[Start of section]

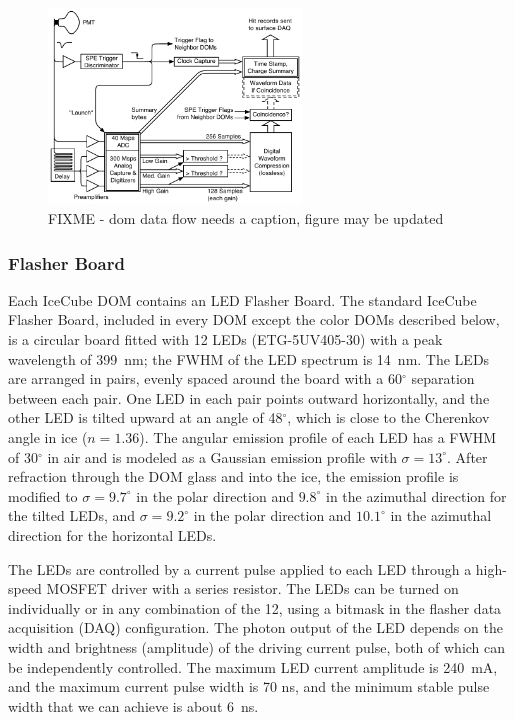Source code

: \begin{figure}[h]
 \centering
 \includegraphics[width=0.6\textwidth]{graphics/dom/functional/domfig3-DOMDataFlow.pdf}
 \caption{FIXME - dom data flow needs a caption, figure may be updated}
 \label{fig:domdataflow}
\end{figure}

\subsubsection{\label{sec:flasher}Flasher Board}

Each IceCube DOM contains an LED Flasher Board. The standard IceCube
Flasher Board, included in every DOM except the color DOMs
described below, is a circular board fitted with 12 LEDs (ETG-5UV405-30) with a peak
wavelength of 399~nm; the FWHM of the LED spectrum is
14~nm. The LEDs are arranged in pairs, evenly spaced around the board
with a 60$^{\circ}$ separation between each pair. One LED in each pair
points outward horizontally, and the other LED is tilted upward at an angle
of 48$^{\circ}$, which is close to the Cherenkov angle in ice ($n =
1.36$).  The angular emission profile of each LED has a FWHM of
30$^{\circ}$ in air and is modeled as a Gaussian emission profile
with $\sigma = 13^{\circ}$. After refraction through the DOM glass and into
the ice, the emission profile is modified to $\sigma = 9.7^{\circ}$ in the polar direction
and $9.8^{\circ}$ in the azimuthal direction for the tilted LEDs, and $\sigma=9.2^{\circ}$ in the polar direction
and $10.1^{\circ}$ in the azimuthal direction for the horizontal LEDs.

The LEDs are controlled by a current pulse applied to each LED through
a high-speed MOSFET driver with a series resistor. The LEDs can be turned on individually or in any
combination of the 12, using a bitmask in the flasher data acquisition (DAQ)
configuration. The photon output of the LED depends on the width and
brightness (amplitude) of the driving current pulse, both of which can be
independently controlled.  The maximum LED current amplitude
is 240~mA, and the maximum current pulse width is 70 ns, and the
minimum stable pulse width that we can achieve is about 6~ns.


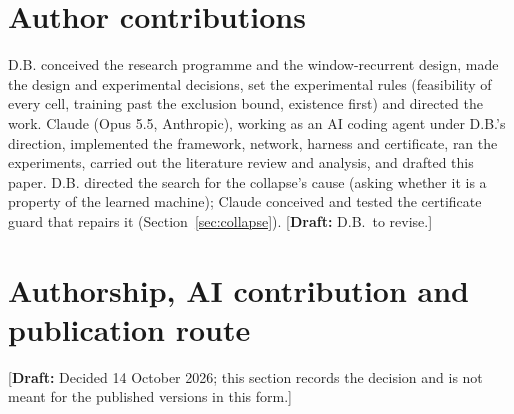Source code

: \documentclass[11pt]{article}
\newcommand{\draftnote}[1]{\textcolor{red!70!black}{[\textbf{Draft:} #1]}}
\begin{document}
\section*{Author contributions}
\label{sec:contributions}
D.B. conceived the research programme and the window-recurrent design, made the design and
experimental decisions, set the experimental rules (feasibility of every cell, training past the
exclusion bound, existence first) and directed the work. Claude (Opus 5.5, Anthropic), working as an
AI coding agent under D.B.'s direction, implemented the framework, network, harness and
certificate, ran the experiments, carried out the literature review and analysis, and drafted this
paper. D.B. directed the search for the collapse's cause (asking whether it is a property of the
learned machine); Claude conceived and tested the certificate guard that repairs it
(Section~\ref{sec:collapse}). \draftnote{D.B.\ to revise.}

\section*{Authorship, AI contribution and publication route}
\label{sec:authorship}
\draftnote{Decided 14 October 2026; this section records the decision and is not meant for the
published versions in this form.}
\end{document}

[End of section]
[Start of section]

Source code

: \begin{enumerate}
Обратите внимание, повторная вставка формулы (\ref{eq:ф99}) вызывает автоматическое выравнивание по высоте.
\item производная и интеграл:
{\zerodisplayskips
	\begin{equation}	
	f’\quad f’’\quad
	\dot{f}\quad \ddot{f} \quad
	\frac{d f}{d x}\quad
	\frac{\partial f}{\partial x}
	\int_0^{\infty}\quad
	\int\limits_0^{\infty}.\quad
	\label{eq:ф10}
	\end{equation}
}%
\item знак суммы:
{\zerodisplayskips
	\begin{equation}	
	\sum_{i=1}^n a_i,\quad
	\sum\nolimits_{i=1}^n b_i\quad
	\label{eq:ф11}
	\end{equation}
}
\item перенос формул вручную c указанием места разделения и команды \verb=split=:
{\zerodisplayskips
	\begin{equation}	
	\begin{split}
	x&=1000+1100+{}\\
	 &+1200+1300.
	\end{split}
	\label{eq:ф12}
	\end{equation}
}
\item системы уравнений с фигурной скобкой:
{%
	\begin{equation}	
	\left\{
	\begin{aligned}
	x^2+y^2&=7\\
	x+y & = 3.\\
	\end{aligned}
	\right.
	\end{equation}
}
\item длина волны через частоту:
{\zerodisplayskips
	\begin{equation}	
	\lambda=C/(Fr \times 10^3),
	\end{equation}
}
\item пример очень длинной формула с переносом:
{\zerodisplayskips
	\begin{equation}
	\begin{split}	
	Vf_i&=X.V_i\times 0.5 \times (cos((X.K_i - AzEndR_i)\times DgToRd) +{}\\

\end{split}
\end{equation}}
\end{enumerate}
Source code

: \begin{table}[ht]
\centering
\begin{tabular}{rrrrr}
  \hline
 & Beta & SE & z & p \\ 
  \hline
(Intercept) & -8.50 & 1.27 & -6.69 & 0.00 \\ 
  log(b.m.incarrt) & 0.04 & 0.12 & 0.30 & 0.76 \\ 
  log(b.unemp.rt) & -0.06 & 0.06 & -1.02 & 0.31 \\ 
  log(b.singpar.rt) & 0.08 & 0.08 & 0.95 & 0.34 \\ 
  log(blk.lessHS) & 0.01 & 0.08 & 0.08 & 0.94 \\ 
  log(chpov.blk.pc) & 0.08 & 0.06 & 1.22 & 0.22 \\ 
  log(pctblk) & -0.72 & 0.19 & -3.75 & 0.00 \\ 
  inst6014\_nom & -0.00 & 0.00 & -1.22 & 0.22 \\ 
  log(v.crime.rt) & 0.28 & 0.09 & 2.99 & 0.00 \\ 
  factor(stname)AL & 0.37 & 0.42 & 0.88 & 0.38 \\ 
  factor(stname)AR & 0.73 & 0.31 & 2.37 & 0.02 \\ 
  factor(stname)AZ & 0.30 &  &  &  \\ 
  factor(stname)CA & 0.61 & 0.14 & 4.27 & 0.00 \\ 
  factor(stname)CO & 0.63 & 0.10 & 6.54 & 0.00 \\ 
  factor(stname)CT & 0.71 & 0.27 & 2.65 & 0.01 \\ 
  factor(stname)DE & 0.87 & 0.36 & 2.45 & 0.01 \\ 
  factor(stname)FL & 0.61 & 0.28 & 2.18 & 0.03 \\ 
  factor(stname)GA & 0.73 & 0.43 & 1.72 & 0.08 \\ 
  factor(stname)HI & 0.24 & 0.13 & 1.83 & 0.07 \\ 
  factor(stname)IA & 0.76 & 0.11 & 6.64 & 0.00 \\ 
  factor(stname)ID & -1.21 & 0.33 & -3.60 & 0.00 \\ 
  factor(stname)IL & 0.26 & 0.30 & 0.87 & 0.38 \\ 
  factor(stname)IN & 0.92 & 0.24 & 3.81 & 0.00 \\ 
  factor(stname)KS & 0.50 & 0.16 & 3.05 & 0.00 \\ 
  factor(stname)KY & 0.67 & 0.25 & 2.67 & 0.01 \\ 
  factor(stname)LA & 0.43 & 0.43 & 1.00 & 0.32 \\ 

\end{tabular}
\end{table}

[End of section]
[Start of section]

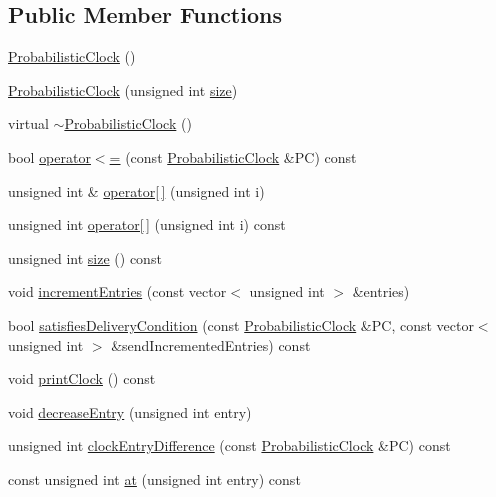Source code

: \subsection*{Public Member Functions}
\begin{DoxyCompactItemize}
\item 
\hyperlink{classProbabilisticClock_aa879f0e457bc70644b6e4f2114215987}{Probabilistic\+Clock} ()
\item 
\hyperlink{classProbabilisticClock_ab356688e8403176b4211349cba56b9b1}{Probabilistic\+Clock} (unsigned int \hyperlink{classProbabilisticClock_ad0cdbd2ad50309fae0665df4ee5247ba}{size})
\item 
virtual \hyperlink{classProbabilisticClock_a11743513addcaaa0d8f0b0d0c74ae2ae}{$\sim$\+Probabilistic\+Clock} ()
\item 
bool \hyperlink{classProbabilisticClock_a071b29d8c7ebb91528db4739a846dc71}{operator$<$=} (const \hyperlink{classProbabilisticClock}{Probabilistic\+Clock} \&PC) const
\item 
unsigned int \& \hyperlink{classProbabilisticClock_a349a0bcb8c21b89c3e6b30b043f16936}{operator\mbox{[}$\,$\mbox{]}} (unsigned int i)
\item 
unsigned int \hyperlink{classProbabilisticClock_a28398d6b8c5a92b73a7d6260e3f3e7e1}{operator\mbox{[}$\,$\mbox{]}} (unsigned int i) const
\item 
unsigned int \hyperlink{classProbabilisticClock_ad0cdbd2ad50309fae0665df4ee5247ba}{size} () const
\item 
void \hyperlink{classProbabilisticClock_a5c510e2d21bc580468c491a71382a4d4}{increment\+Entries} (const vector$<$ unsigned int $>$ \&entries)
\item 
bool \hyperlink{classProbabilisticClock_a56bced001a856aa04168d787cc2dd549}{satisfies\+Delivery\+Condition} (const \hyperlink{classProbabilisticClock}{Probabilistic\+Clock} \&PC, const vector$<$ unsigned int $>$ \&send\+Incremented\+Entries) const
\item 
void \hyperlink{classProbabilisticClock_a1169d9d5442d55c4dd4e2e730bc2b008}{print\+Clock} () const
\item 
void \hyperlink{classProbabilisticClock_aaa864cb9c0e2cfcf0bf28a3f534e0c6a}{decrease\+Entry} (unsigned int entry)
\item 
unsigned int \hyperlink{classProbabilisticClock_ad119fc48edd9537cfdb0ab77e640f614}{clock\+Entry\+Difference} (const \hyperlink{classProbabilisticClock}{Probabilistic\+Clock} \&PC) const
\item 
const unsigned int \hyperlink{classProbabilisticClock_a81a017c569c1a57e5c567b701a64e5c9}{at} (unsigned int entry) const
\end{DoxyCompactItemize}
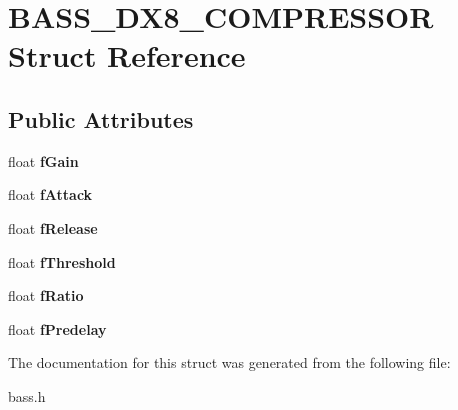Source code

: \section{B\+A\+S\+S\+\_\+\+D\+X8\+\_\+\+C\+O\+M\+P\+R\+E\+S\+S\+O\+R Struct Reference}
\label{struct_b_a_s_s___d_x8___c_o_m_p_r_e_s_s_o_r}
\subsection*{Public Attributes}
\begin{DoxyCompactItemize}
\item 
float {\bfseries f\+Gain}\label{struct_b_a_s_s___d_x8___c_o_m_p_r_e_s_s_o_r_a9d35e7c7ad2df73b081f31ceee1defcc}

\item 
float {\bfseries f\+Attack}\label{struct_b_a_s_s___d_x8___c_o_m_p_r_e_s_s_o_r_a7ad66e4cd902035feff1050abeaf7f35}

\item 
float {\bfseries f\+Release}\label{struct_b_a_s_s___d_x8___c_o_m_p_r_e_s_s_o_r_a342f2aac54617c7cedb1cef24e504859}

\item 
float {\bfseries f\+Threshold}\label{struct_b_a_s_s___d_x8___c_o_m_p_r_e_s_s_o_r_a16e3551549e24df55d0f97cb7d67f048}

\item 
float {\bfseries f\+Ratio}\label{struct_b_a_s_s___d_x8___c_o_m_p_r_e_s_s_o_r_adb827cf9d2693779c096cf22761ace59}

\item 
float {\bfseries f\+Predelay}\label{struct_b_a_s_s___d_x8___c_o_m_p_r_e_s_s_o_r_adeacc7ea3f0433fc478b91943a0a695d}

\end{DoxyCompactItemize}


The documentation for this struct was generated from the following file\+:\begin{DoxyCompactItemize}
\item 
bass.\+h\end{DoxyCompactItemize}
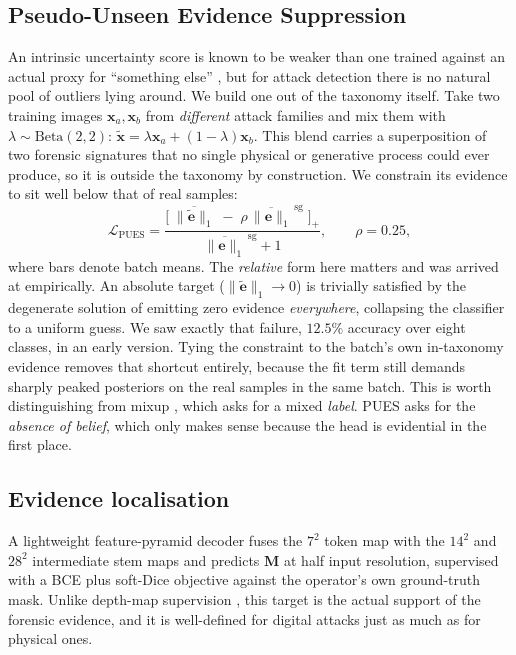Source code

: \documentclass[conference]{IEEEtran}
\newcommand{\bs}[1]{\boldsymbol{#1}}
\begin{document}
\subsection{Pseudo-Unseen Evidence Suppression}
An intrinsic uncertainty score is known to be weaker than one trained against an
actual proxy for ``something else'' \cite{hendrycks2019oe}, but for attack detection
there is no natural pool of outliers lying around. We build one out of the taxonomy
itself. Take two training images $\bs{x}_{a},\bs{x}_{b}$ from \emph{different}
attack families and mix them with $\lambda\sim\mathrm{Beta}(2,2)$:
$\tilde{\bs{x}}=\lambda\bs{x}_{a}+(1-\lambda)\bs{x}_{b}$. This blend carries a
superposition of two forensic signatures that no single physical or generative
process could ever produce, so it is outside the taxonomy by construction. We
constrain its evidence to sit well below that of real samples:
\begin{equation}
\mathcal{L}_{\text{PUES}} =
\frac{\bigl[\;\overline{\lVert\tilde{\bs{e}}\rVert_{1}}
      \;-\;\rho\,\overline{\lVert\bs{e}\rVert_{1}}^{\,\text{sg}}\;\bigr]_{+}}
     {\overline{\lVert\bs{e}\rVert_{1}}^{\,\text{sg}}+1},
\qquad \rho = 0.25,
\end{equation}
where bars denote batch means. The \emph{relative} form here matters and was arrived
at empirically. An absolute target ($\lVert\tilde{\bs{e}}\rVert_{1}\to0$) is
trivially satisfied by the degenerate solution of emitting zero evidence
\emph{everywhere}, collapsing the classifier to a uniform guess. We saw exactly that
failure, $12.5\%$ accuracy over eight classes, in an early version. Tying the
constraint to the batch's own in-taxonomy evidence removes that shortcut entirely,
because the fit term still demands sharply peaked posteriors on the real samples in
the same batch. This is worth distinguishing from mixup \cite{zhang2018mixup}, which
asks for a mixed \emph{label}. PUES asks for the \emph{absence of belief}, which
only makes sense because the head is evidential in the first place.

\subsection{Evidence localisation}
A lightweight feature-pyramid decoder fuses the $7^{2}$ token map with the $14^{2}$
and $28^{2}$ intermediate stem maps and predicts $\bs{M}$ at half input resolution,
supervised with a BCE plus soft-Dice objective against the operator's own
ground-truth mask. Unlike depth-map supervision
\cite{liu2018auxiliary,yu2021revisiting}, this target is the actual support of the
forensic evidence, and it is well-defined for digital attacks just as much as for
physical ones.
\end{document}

[End of section]

Across the data, pull every line containing the string "below".

described below, is a circular board fitted with 12 LEDs (ETG-5UV405-30) with a peak
constrain its evidence to sit well below that of real samples:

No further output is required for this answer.